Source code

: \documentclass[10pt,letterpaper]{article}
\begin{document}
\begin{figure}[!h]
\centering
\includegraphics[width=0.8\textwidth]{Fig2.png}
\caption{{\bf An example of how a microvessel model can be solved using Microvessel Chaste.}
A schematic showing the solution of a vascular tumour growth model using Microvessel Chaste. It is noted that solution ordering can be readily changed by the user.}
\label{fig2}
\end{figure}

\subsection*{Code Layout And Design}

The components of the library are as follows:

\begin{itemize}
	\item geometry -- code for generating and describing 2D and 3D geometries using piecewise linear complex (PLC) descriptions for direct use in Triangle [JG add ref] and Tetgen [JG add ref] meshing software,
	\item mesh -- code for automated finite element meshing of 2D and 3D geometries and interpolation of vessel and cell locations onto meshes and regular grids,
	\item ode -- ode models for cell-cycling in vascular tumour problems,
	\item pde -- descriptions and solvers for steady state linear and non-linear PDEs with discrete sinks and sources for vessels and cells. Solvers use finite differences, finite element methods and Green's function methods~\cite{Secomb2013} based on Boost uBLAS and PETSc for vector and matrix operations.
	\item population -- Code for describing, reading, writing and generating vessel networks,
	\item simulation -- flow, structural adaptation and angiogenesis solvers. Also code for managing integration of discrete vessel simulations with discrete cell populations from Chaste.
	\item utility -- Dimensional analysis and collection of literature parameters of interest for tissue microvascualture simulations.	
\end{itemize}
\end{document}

==*==

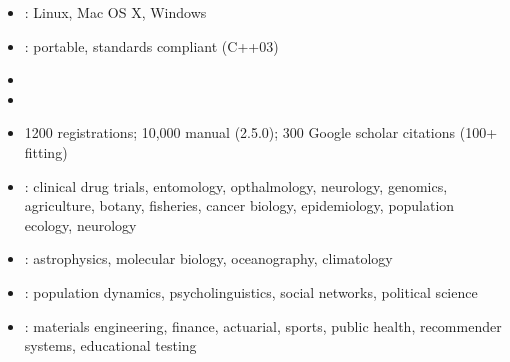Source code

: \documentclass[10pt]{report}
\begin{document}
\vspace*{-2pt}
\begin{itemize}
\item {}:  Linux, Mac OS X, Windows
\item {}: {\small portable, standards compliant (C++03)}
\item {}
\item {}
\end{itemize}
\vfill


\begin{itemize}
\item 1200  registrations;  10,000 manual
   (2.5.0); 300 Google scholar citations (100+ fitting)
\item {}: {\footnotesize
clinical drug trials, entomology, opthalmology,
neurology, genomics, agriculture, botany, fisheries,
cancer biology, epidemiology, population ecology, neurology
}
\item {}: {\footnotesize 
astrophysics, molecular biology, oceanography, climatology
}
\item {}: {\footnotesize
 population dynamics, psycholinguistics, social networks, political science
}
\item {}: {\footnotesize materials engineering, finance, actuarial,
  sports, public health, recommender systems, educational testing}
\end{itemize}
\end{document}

==*==

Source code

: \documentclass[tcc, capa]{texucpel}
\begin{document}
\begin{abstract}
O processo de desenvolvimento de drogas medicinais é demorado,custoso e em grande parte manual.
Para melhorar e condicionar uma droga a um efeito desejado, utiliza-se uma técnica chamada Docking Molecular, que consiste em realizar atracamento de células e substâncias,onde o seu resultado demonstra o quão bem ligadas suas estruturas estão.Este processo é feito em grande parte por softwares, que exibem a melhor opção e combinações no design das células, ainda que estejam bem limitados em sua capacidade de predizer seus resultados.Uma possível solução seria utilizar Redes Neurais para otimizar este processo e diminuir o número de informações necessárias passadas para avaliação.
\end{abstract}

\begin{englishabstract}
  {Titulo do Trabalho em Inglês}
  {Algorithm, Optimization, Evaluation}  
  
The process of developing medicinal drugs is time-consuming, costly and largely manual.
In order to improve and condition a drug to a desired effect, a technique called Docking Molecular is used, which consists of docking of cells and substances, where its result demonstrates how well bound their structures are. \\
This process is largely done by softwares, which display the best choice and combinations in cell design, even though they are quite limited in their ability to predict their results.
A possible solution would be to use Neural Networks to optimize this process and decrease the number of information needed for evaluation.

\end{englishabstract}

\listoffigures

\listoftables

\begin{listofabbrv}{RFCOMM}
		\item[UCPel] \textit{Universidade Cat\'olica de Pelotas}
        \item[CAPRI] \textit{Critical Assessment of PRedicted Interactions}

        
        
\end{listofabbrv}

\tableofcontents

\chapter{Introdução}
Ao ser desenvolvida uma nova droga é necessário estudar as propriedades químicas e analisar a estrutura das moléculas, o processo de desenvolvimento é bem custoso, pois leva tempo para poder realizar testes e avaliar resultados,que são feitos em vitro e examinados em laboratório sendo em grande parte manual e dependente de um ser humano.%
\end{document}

==*==

Reply with one number: the count of lines in the entries that include the word "englishabstract".

**Response to this exercise**:
2